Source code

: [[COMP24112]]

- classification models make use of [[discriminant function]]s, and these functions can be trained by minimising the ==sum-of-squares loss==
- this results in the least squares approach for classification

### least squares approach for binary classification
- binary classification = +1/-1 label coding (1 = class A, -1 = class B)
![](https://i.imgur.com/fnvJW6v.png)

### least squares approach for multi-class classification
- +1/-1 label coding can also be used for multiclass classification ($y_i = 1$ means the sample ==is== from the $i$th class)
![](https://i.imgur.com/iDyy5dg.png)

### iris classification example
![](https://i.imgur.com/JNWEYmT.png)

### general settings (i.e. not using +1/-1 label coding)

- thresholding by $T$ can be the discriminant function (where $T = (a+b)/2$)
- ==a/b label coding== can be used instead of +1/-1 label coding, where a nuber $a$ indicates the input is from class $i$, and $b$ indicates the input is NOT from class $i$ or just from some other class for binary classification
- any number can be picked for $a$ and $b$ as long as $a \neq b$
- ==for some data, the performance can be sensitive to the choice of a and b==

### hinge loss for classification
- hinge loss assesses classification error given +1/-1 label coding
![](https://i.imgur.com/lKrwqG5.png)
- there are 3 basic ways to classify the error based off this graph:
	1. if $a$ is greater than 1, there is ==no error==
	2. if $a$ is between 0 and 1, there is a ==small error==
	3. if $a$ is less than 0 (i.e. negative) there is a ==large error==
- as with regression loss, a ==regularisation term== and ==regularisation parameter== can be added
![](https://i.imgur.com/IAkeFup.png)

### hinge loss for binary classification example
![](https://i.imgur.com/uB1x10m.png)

§ **What is being asked**: Reproduce word for word the material above, starting with the line that has "### least squares approach for multi-class" and stopping after the line that has "### iris classification example".

§ **Output below**:
### least squares approach for multi-class classification
- +1/-1 label coding can also be used for multiclass classification ($y_i = 1$ means the sample ==is== from the $i$th class)
![](https://i.imgur.com/iDyy5dg.png)

### iris classification example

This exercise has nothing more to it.